Tanaka, Yasushi, 1886-1941

Art teacher, Painter


Collection Information

Size: 35 Items, (partially microfilmed on 1 reel)

Summary: Letters from Tanaka to Torrey concern the contemporary art world, his paintings, exhibitions, and fellow artists both in Seattle and Paris, notably muralist John Davidson Butler. Tanaka writes of his marriage to Louise Gebhard Cann, his struggle with the Occidental ideals in Seattle art circles, concern for his mother and brothers in Tokyo, his emigration to Paris and its state after World War I, and the success of his one-man show at the Galerie de Marsan 1924, of which he writes "...I succeeded at last in ... verifying my fame as one of the ablest contemporary painters here in Paris...". Also included are a few letters from Cann to Torrey, 3 exhibition catalogs (1914-1921), and 3 clippings (1915-1921).

Biographical/Historical Note

Yasushi Tanaka (1886-1941) was a Japanese American painter and art instructor, born in Saitana, Japan, May 13, 1886. In 1904 he emigrated to Seattle, Washington, settling permanently in Paris in 1920. Torrey was an art dealer with the San Fransisco gallery Vickery, Atkins & Torrey. Tanaka's wife, writer Louise Gebhard Cann, was the author of several articles and books on French artists.

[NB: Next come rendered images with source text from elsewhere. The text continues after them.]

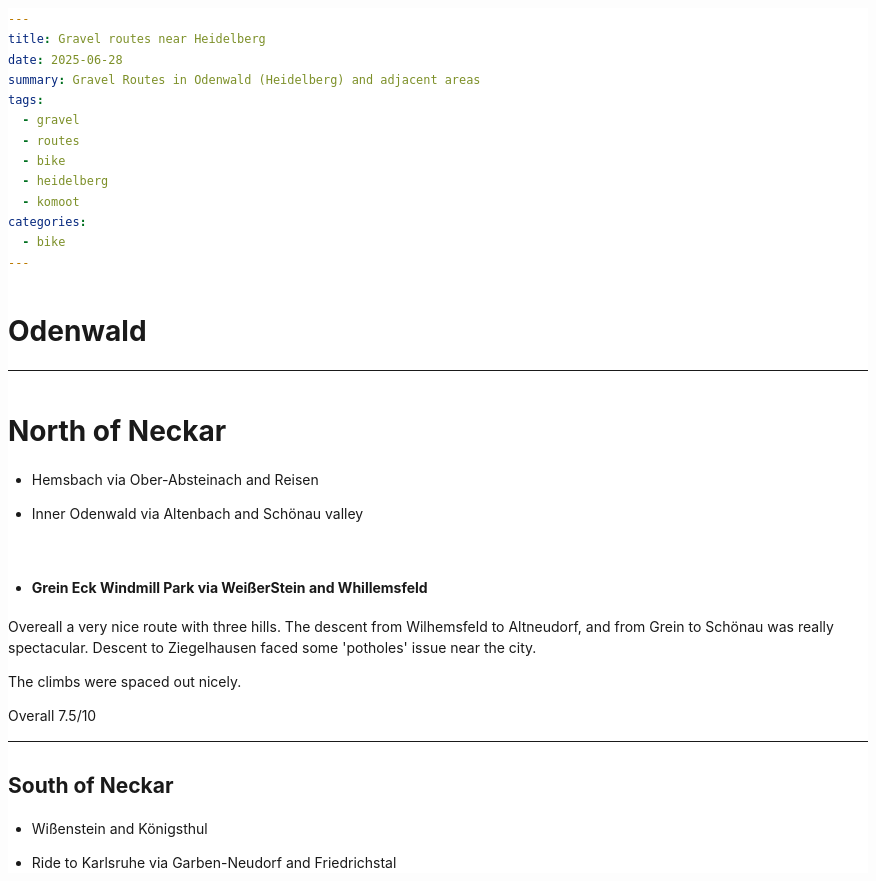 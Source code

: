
 ```yaml
---
title: Gravel routes near Heidelberg
date: 2025-06-28
summary: Gravel Routes in Odenwald (Heidelberg) and adjacent areas
tags:
  - gravel
  - routes
  - bike
  - heidelberg
  - komoot
categories:
  - bike
---
```



# Odenwald
---

# **North of Neckar**

- Hemsbach via Ober-Absteinach and Reisen

<iframe src="https://www.komoot.com/tour/2328805223/embed?share_token=anP93mFPCOMhVnAsDc51PtoZFfFxeoLU6RS8uP8UNU6T32pVBG&profile=1" width="100%" height="700" frameborder="0" scrolling="no"></iframe>

- Inner Odenwald via Altenbach and Schönau valley

<iframe src="https://www.komoot.com/tour/2305221034/embed?share_token=aZxsP3Ke2V2tyjQ1O3Fw3RLxWV50zNf3IRFYgfsisrG57NAri1&profile=1" width="100%" height="700" frameborder="0" scrolling="no"></iframe>

<br/>

- #### Grein Eck Windmill Park via WeißerStein and Whillemsfeld

Overeall a very nice route with three hills. The descent from Wilhemsfeld to Altneudorf, and from Grein to Schönau was really spectacular. Descent to Ziegelhausen faced some 'potholes' issue near the city.

The climbs were spaced out nicely. 

Overall 7.5/10

<iframe src="https://www.komoot.com/tour/2300437577/embed?share_token=aASfzE0W8r9yOsltOD2rd8b2baJpI56Uez23vJwece7aLCw2yj&profile=1" width="100%" height="700" frameborder="0" scrolling="no"></iframe>

---
## South of Neckar

- Wißenstein and Königsthul

<iframe src="https://www.komoot.com/tour/2281544948/embed?share_token=am4urQb5zm8BxSuw2oqMYwxZ5oU4ghCMXc0EGyrQXCazahDjUv&profile=1" width="100%" height="700" frameborder="0" scrolling="no"></iframe>

- Ride to Karlsruhe via Garben-Neudorf and Friedrichstal

<iframe src="https://www.komoot.com/tour/2072547871/embed?share_token=aUpI1g7gMTdzou9XzJdkWOF9x1WuzHkWph6yADR8V55ZOPCRXJ&profile=1" width="100%" height="700" frameborder="0" scrolling="no"></iframe>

Donated 1992 by Gryffyd Partridge. The letters were received in the papers of his father, Seattle artist Roi Partridge; it is unclear how Partridge received them.

Language Note

English .

How to Use This Collection

Alternative Forms Available

35mm microfilm reel 5474; frames 760-872 available at Archives of American Art offices and through interlibrary loan.

Restrictions on Access

Use of original papers requires an appointment and is limited to the Archives' Washington, D.C., Research Center. Microfilmed materials must be consulted on microfilm. Contact Reference Services for more information.

How to Cite This Collection

Yasushi Tanaka letters to Frederic C. Torrey, 1913-1924. Archives of American Art, Smithsonian Institution.